■ PROBLEM STATEMENT: From the line below that contains "The Mandelbrot application creates" to the line that contains "### Responding to Cancellation", repeat every line exactly, both ends included, and nothing else.
┌──
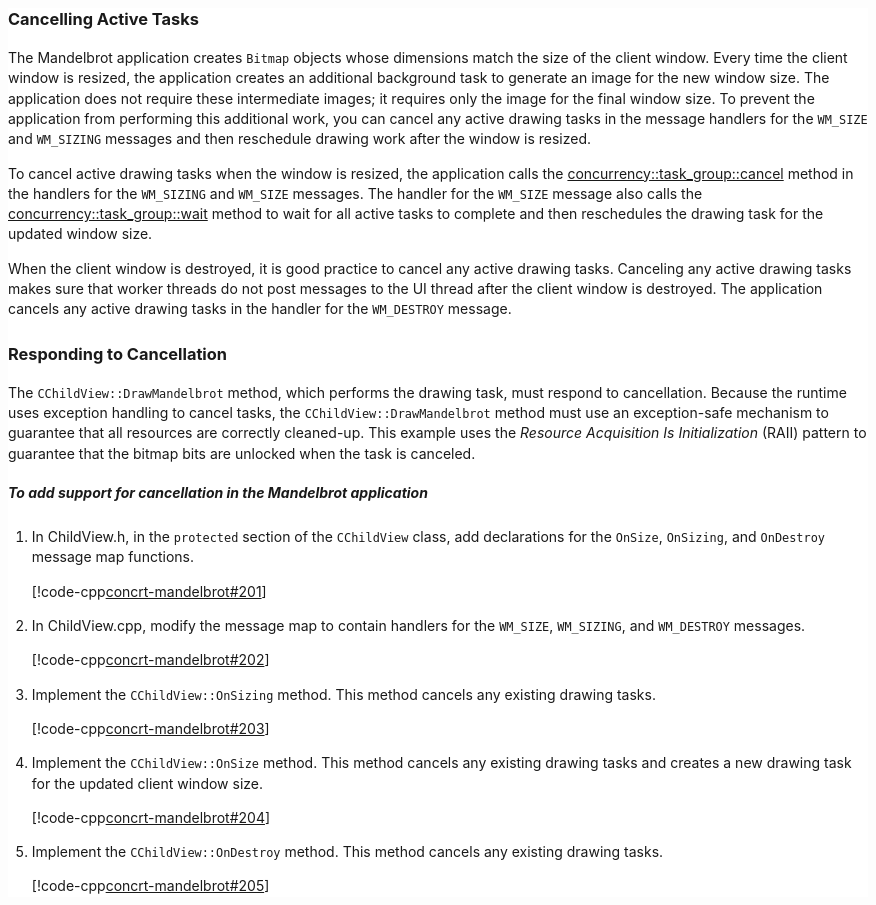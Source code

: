 ### Cancelling Active Tasks  
 The Mandelbrot application creates `Bitmap` objects whose dimensions match the size of the client window. Every time the client window is resized, the application creates an additional background task to generate an image for the new window size. The application does not require these intermediate images; it requires only the image for the final window size. To prevent the application from performing this additional work, you can cancel any active drawing tasks in the message handlers for the `WM_SIZE` and `WM_SIZING` messages and then reschedule drawing work after the window is resized.  
  
 To cancel active drawing tasks when the window is resized, the application calls the [concurrency::task_group::cancel](../Topic/task_group::cancel%20Method.md) method in the handlers for the `WM_SIZING` and `WM_SIZE` messages. The handler for the `WM_SIZE` message also calls the [concurrency::task_group::wait](../Topic/task_group::wait%20Method.md) method to wait for all active tasks to complete and then reschedules the drawing task for the updated window size.  
  
 When the client window is destroyed, it is good practice to cancel any active drawing tasks. Canceling any active drawing tasks makes sure that worker threads do not post messages to the UI thread after the client window is destroyed. The application cancels any active drawing tasks in the handler for the `WM_DESTROY` message.  
  
### Responding to Cancellation  
 The `CChildView::DrawMandelbrot` method, which performs the drawing task, must respond to cancellation. Because the runtime uses exception handling to cancel tasks, the `CChildView::DrawMandelbrot` method must use an exception-safe mechanism to guarantee that all resources are correctly cleaned-up. This example uses the *Resource Acquisition Is Initialization* (RAII) pattern to guarantee that the bitmap bits are unlocked when the task is canceled.  
  
##### To add support for cancellation in the Mandelbrot application  
  
1.  In ChildView.h, in the `protected` section of the `CChildView` class, add declarations for the `OnSize`, `OnSizing`, and `OnDestroy` message map functions.  
  
     [!code-cpp[concrt-mandelbrot#201](../../parallel/concrt/codesnippet/CPP/walkthrough-removing-work-from-a-user-interface-thread_15.h)]  
  
2.  In ChildView.cpp, modify the message map to contain handlers for the `WM_SIZE`, `WM_SIZING`, and `WM_DESTROY` messages.  
  
     [!code-cpp[concrt-mandelbrot#202](../../parallel/concrt/codesnippet/CPP/walkthrough-removing-work-from-a-user-interface-thread_16.cpp)]  
  
3.  Implement the `CChildView::OnSizing` method. This method cancels any existing drawing tasks.  
  
     [!code-cpp[concrt-mandelbrot#203](../../parallel/concrt/codesnippet/CPP/walkthrough-removing-work-from-a-user-interface-thread_17.cpp)]  
  
4.  Implement the `CChildView::OnSize` method. This method cancels any existing drawing tasks and creates a new drawing task for the updated client window size.  
  
     [!code-cpp[concrt-mandelbrot#204](../../parallel/concrt/codesnippet/CPP/walkthrough-removing-work-from-a-user-interface-thread_18.cpp)]  
  
5.  Implement the `CChildView::OnDestroy` method. This method cancels any existing drawing tasks.  
  
     [!code-cpp[concrt-mandelbrot#205](../../parallel/concrt/codesnippet/CPP/walkthrough-removing-work-from-a-user-interface-thread_19.cpp)]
└──
■ SOLUTION TO THE PROBLEM:
 The Mandelbrot application creates `Bitmap` objects whose dimensions match the size of the client window. Every time the client window is resized, the application creates an additional background task to generate an image for the new window size. The application does not require these intermediate images; it requires only the image for the final window size. To prevent the application from performing this additional work, you can cancel any active drawing tasks in the message handlers for the `WM_SIZE` and `WM_SIZING` messages and then reschedule drawing work after the window is resized.  
  
 To cancel active drawing tasks when the window is resized, the application calls the [concurrency::task_group::cancel](../Topic/task_group::cancel%20Method.md) method in the handlers for the `WM_SIZING` and `WM_SIZE` messages. The handler for the `WM_SIZE` message also calls the [concurrency::task_group::wait](../Topic/task_group::wait%20Method.md) method to wait for all active tasks to complete and then reschedules the drawing task for the updated window size.  
  
 When the client window is destroyed, it is good practice to cancel any active drawing tasks. Canceling any active drawing tasks makes sure that worker threads do not post messages to the UI thread after the client window is destroyed. The application cancels any active drawing tasks in the handler for the `WM_DESTROY` message.  
  
### Responding to Cancellation  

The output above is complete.